Title:
|
Some effective approaches on designing fault-tolerant digital circuits and systems
|
Continued technology scaling on integrated circuits (IC) resulted in various benefits towards
modern lifestyle. Smaller ICs made it possible to have daily-use devices at a small
size and lower price. However, higher wear-out, stress effects and varied operating environment
contributed towards shorter and severely limited lifetime. A possible solution
to alleviate this problem is to introduce fault tolerance in the system that provides resilient
towards the faults normally occur due to these effects. The main challenge here
is to provide adequate increment towards reliability without imposing much overhead.

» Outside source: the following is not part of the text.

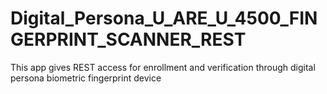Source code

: # Digital_Persona_U_ARE_U_4500_FINGERPRINT_SCANNER_REST
This app gives REST access for enrollment and verification through digital persona biometric fingerprint device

To this end, this thesis presents several hardware and software approaches that improve
the reliability of a system and also provide resilience towards transient and permanent
faults.
We observed that the multiple-faults aware placement strategy improves the lifetime reliability
of digital circuits by lowering the error rate. We proposed several improvements
in the multiple-faults aware placement strategy to achieve faster processing and higher
reliability. These improvements are classified as hardware level approaches to achieve
fault tolerance towards multiple faults in digital circuits. An analytical method is proposed
using the Signal Probability Reliability Analysis (SPRA) that overcomes the issue
of long simulation time for profiling pairs of cells/ gates. This method runs with one order
magnitude faster than the original simulation approach. We also proposed the use of Hill
Climbing strategy after Simulated Annealing to reduce the observed wire length in the
original design. Experimental results show that this method can reduce the wire length
up to 61%. We also proposed a novel optimisation algorithm to reduce the error rate
by smartly manipulating the available spaces to separate the 'bad pairs' in the circuit.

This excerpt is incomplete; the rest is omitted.